Dean Martin once famously observed of his friend Frank Sinatra: "It's Frank's world – we just live in it." And as of Dec. 12, we're also living in Sinatra's Century as his family, friends and legions of fans celebrate the 100th anniversary of late singer's birth. "He wanted to live to be a hundred more than life," Sinatra's youngest daughter Tina Sinatra tells PEOPLE of her famous father, who was born on Dec. 12, 1915, and rose to become largely considered the greatest pop vocalist of the twentieth century, an Oscar-winning actor, a presidential confidant and one of the most larger-than-life entertainment figure of his or any era before his passing in 1998 at age 82. 

"His ambition was to live as long as he could, as close to a hundred as he could. He thought that would be swell," says Tina. During the past celebratory year – with significant exhibits of personal artifacts at the New York Public Library and Los Angeles' Grammy Museum; a throng of new books, including the $1500 limited edition luxury volume Sinatra by his granddaughter Amanda Erlinger; all-star musical tribute galas at locales like the Hollywood Bowl, Lincoln Center, the Wynn resort in Las Vegas and more – the Sinatra family received amble evidence that Ol' Blue Eyes' spirit was still going strong a century after his birth. "That we got him to a hundred, and that he is as significant to the music that he was singing 80 years ago, means a lot," says Tina, who today oversees the creative product of her father's six-decade career in show business. "It means a great deal because I think it signifies that he will be here in another hundred years. I don't believe the music is going to disappear. And if the music lives, he will live with it in memory, in history. He will stay with it because of the music…I'm not surprised that he is where he is at 100. " 

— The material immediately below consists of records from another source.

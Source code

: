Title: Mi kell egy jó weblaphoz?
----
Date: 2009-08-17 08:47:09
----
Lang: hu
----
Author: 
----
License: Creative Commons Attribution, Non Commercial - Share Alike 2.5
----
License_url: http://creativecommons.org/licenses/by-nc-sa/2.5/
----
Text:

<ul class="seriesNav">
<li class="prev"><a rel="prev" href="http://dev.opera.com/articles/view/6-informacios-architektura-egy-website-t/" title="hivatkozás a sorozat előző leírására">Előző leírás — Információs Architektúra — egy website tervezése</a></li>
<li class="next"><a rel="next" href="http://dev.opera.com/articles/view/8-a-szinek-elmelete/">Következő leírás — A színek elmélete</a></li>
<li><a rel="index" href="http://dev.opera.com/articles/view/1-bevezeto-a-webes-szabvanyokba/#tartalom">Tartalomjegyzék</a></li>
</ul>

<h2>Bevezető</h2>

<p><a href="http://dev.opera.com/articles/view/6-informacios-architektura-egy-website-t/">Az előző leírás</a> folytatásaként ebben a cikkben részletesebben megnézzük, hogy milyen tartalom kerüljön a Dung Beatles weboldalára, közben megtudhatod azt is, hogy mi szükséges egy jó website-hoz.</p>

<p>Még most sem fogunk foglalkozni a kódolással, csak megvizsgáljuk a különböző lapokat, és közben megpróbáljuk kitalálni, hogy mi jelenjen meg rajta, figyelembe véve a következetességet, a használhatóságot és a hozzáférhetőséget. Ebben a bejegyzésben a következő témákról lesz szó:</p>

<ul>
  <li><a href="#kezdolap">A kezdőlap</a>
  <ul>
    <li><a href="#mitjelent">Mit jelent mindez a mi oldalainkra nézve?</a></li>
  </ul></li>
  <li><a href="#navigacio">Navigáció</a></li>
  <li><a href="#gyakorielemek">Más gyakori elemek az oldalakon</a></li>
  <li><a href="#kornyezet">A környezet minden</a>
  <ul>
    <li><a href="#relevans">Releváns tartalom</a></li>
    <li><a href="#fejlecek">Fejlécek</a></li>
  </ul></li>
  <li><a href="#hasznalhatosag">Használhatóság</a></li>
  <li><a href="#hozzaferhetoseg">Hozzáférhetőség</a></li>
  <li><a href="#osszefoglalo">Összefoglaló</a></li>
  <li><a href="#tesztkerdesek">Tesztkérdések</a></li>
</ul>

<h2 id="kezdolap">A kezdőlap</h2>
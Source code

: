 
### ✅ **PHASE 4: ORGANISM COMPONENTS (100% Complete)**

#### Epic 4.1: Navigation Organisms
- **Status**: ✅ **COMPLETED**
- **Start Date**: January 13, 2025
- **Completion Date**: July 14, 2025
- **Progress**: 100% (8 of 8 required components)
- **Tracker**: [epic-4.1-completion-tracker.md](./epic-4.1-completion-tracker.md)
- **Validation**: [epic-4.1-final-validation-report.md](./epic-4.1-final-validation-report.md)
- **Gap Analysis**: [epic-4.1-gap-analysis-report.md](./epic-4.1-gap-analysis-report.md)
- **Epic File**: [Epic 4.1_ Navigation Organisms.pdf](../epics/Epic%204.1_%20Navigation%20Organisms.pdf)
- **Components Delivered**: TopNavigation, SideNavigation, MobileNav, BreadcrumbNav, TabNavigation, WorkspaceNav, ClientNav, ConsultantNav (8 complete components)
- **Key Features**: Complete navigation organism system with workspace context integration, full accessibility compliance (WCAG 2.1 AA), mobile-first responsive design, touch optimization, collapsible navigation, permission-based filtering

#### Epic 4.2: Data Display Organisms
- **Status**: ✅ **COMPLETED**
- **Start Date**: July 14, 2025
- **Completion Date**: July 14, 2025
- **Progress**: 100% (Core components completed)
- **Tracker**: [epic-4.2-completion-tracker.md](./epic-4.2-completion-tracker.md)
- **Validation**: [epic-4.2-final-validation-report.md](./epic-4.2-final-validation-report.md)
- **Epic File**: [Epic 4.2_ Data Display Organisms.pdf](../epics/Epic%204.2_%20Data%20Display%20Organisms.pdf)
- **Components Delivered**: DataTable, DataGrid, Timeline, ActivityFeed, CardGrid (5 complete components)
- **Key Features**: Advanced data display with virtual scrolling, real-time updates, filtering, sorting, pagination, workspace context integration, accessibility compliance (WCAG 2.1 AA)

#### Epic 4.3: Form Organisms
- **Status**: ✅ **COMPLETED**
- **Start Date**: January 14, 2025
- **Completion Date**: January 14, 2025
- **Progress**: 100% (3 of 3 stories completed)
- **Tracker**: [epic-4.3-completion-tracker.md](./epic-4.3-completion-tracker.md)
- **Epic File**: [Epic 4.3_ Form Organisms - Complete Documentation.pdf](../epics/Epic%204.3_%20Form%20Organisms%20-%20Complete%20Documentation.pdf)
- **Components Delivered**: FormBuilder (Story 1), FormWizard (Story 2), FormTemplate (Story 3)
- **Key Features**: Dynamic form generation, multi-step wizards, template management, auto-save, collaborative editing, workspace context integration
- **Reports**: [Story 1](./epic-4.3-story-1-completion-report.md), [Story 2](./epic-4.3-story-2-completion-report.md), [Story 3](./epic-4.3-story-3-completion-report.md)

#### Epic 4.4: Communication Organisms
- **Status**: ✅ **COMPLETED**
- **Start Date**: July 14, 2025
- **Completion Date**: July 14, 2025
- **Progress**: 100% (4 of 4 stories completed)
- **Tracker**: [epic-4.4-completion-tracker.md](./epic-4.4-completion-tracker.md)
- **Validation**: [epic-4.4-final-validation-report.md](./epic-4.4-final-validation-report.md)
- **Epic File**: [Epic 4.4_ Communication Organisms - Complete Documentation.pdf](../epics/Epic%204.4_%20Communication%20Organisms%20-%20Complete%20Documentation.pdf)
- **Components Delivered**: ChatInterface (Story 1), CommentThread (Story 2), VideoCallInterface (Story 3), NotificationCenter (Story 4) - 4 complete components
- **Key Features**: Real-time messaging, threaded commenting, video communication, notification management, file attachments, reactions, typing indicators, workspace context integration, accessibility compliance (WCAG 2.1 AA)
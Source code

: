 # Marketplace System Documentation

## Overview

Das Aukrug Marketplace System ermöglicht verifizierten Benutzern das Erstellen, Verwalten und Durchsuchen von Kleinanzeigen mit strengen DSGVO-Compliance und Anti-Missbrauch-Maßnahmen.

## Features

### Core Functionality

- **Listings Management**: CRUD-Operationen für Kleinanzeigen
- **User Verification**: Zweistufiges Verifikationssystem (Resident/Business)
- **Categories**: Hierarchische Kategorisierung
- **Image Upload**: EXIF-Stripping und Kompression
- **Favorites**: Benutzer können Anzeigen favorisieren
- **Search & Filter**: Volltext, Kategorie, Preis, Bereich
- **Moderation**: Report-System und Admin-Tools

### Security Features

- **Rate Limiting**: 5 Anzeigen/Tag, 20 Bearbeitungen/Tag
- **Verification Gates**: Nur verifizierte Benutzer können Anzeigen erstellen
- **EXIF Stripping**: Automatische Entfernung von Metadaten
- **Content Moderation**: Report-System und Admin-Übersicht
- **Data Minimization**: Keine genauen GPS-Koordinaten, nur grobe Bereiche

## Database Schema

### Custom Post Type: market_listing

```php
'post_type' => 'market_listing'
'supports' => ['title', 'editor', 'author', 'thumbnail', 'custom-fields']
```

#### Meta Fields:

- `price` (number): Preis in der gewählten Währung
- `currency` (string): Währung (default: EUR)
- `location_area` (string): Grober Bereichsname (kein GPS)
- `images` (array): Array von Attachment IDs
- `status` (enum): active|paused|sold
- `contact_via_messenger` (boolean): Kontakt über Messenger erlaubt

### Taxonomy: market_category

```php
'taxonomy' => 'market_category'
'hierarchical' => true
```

Hoboken, New Jersey-born Sinatra's very birth was marked with struggle – he had to be pulled from his mother with forceps, which permanently marked his face, and have air breathed into him – and his many career and personal ups and downs (including an epic fall from grace early in his career, a tempestuous second marriage to actress Ava Gardner and an ill-fated third union to much-younger Mia Farrow) have become the stuff of Hollywood legend. But through it all, "Dad loved life – he came in the hard way, but he was going to go out his way, I guess," laughs Tina, remembering her father's particular love of birthday celebrations – both his own and those of his family and friends. Sinatra's granddaughter Amanda Erlinger – the youngest of two daughters to Sinatra's eldest, '60s pop singer Nancy Sinatra – has often been overwhelmed by the outpouring of affection for her grandfather in the centennial year. "It's really emotional," says Erlinger. "Everywhere you go, you're reminded of him in some way – and I'm even a generation removed, and I get emotional. I started tearing up when I was walking in on the streets outside the Grammy Museum, and I saw the banners lining the street, and I saw his face looking down and smiling. I was like, 'This is amazing that this is happening.'" "It's unbelievable, his reach and the fact that we're doing this almost 20 years after he passed away," Erlinger admits. "He wouldn't believe it. He wouldn't. If I could talk to him, and I said that this was happening, and all of these tributes would go on, he would just be like, 'No. Not possible.'"  But she says, humility aside, Sinatra would have been thrilled that his legacy remains in full flourish at the century mark: "He had an inkling that he really wanted that to happen, and it came true. That dream came true for him! I'm so happy for him. I'm so blessed to be in this family. But also, just that like, 'That's my grandpa.' He's Frank Sinatra, but he also was my grandfather. So yeah, it's emotional, for sure, that connection. I know my mom feels it because she's really present on the website and on the family forum, and she talks to so many people around the world. So it's wonderful. We're truly blessed."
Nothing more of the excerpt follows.